時々更新される「エリス・フローリア」の設定をまとめるのは、ノルの仕事だ。学園から送られてくる彼女からの手紙を読んで、不都合なことがあった時には設定を更新し、時には裏工作もする。エリスについて誰かが探りを入れれば、それも分かるようになっていた。シュヴァルツという存在は、軍の一部でしか認識されていない。それは彼女がまだ子どもであったり、諜報活動に秀でた才能を持ち合わせていたりなどのさまざまな理由から秘匿とされている。そして、そもそも軍の外に出て民間に紛れている軍人の正体を、簡単に言いふらしてはいけないのが規律だ。接触するときには、十分に気を使っておいて悪いことはない。
今回、その相手はあの『シュヴァルツ』だ。わざわざこうして朝集まったのは、ただ美味しく食事をするためだけなどではなかった。
「団長の足を引っ張ることだけはできないからな」
ノルは本題に入る。
「はい。いただいた資料を今日まで毎日読み込んだので、問題ないと思います。ノル先輩」
フェータは満を持した面持ちで、ノルを「先輩」と呼ぶ。
彼のいつになく張り切っている様子に、ノルは一抹の不安を覚える。そこでノルが頼んだホットサンドが到着した。
「じゃあ、オレが聞くことに答えてみろよ」
見かねたトヴェリが、フェータに視線を注ぐ。
「任せてください」
自信満々な表情で、彼は構えた。
「じゃあ、団長を呼ぶ時は?」
「エリスさまと!」
「団長とどんな関係か聞かれたら?」
「エリスさまは心の底から尊敬する仕事仲間です!」
「自分の職業は?」
「心の底から尊敬する人のもとで精進している、しがない狩人です!」
「よし!」
「待て待て待て待てッ!!」
トヴェリの機転に甘えてホットサンドを食べていたノルは、トヴェリとフェータの質疑応答に、突っ込まずにはいられない。
「おかしいだろ!? そしてトヴェリ。お前は何が、『よし!』なんだ!?」
真面目な顔をしてフェータの答えを認めたトヴェリに、ノルは叫んだ。
「え? だって、一応、誤魔化せてはいるし。間違ったこともいってないもんな?」
「はい! きちんと僕なりに考えて来ました!」
フェータは至って本気だ。それはそれで問題だが、「何が悪かったんだ?」ととぼけているトヴェリは、内心面白がっていることを、ノルはわかっている。彼を相手にしてはいけない。ノルはトヴェリに狙いを定める。
「トヴェリ。最初からまずいことはわかるか?」
「なっ?! 何が問題でしたでしょうか?!」
全く問題がないと思っているトヴェリは指摘されて、驚いた声を上げるが、驚きたいのはこちらの方だ。

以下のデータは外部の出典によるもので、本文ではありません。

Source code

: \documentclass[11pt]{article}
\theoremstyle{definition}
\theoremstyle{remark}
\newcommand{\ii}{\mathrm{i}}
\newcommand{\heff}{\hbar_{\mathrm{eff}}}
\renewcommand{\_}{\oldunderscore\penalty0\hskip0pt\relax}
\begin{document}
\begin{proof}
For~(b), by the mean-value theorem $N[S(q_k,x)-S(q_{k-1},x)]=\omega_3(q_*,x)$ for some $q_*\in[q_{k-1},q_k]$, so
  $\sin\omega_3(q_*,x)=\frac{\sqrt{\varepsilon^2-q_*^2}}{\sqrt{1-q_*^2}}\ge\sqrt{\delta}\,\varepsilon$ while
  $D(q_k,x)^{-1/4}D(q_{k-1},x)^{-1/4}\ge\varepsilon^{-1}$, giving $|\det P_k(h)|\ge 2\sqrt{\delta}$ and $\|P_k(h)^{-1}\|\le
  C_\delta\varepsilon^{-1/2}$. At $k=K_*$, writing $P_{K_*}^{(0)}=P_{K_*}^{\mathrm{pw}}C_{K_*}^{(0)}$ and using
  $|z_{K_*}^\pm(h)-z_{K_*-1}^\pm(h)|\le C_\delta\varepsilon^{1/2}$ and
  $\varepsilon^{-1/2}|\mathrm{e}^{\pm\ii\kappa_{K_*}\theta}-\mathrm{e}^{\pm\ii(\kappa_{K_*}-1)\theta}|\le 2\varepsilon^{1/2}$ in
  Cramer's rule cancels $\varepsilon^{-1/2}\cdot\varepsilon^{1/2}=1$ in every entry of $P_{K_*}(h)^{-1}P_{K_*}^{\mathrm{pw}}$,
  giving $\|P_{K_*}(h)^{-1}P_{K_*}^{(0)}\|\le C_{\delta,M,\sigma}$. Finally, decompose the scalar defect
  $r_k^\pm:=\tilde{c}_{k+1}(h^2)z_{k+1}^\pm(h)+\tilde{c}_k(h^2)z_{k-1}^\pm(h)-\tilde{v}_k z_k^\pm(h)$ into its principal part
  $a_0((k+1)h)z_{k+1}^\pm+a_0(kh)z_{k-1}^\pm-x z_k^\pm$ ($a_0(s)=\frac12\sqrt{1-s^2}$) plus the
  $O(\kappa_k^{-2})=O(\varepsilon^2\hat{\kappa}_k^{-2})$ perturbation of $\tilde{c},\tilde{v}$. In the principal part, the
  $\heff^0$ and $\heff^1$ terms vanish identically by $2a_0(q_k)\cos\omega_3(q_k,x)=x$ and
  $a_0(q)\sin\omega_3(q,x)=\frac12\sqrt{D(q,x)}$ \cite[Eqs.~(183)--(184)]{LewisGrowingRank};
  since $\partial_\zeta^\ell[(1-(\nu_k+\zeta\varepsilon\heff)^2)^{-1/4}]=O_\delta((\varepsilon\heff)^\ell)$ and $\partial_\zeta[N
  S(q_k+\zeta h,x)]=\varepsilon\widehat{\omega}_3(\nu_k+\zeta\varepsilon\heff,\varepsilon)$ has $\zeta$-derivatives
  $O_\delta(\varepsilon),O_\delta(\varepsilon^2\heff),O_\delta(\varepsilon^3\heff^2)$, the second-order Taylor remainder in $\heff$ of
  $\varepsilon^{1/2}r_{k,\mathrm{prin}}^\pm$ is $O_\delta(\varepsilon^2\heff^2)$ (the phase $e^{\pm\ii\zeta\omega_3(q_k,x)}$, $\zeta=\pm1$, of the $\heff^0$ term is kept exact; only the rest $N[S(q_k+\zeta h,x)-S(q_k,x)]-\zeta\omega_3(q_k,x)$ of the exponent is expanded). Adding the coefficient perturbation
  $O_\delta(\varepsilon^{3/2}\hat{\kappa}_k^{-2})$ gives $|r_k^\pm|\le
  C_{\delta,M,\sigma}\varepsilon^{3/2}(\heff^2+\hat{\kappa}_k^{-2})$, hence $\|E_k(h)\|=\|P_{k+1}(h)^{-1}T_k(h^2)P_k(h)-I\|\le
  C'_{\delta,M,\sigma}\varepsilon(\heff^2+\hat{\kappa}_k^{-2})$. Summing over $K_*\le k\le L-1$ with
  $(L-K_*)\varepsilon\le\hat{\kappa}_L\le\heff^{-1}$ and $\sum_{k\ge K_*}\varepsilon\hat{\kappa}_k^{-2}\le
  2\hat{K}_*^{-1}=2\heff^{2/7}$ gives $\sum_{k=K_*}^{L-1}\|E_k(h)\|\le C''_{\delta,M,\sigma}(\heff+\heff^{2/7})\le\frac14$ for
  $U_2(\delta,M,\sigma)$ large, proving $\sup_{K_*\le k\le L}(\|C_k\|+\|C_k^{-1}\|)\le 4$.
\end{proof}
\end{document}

「あっ!! 申し訳ございません。エリスさまなんて烏滸がましいですよね。フローリアさまと!!」
「違う。そうじゃない」
自分で訂正したが、そうじゃないとノルはすかさず突っ込む。
「庶民生の団長を『さま』なんて呼ぶ青年がいたら、注目を浴びせてしまうだろ!」
「ハッ。申し訳ありません! 今すぐ、腕立て五百回を!」
「しなくていい!!」
顔を青くして自らペナルティをやり始めようとするフェータを止める。ひとつ直すのにこれでは、後が思いやられるノル。前の席では、トヴェリが俯いてぷるぷる肩を震わせている。顔を見なくても、絶対に笑っていることだろう。
「ペナルティはいいから、『エリスさん』だ。一回言ってみろ」
「ハ、ハイ!」
フェータは心底真面目に返事をし、口を開く。
「えエリスさん、エリ す えりっすさん」
そして、噛みまくるフェータ。
「あははははッ!!!」
もう耐えられないと、トヴェリは声を上げて笑い転げる。
「ひ、ひっどいなぁ。本当お前、最高だろ!? わざとか? わざとなのか?!」
「わ、笑わないでくださいよ! 団長をさん付けで呼ぶなんて、恐れ多いんです!! 僕はどうせ虫けら以下ですから!!」
笑われたことに、フェータが拗ねた。
「からかうなフェータ。ちゃんと直すぞ」
その後、時間ギリギリまでフェータのシュヴァルツ崇拝思考は矯正されることになる。
「よし。フェータ。お前は代表に会ってもなるべく口は開くな」
やれることはやったが、不安が残るフェータに、ノルが告げた最終的なアドバイスはそれだった。
「え。ひどくないですか?」
「団長に迷惑をかけたくないなら、黙っておくのが一番だ」
そうと言われてしまえば、フェータが言い返せることはない。3人は店を出て、街の広場に足を向けた。
「そろそろ時間かー。転移先は闘技場なんだっけ?」
「ああ。闘技場でボディチェックをしてから、校舎にまた転移で移動するみたいだ」
「めんどーだなー」
トヴェリは愚痴りながら、招待券を手に取る。
そこには魔法陣が組み込まれており、時間になれば会場に飛べる仕組みになっている。今回は金品など必要最低限なもの以外は持ち込みは不可と、夏や冬の大会より規制が厳しい。
「団長、僕が行ったら驚いてくれますかね?」
フェータが、ぽつりと呟く。
「たぶん、びっくりすると思うぜ?」
「そうだな」
ノルはトヴェリに同意する。
「ハーバーマス殿に借りができたな。フェータ」
「はい」
フェータは、招待券を用意してやるとセルジオに言われたときのことを思い出す。人形と結婚させたがるような人が、どうしてわざわざ学園関係者に頼むようなことをしてくれたのか。疑問に思ったフェータは、素直に尋ねたのだ。
「どうして自分に招待券を用意してくれたのか」と。
『ひとりでも仲間が多く行けば、エリスも少しは安心して学園祭を楽しめるんじゃねぇのか?』
セルジオには、改めて礼をしなければならないとフェータは思う。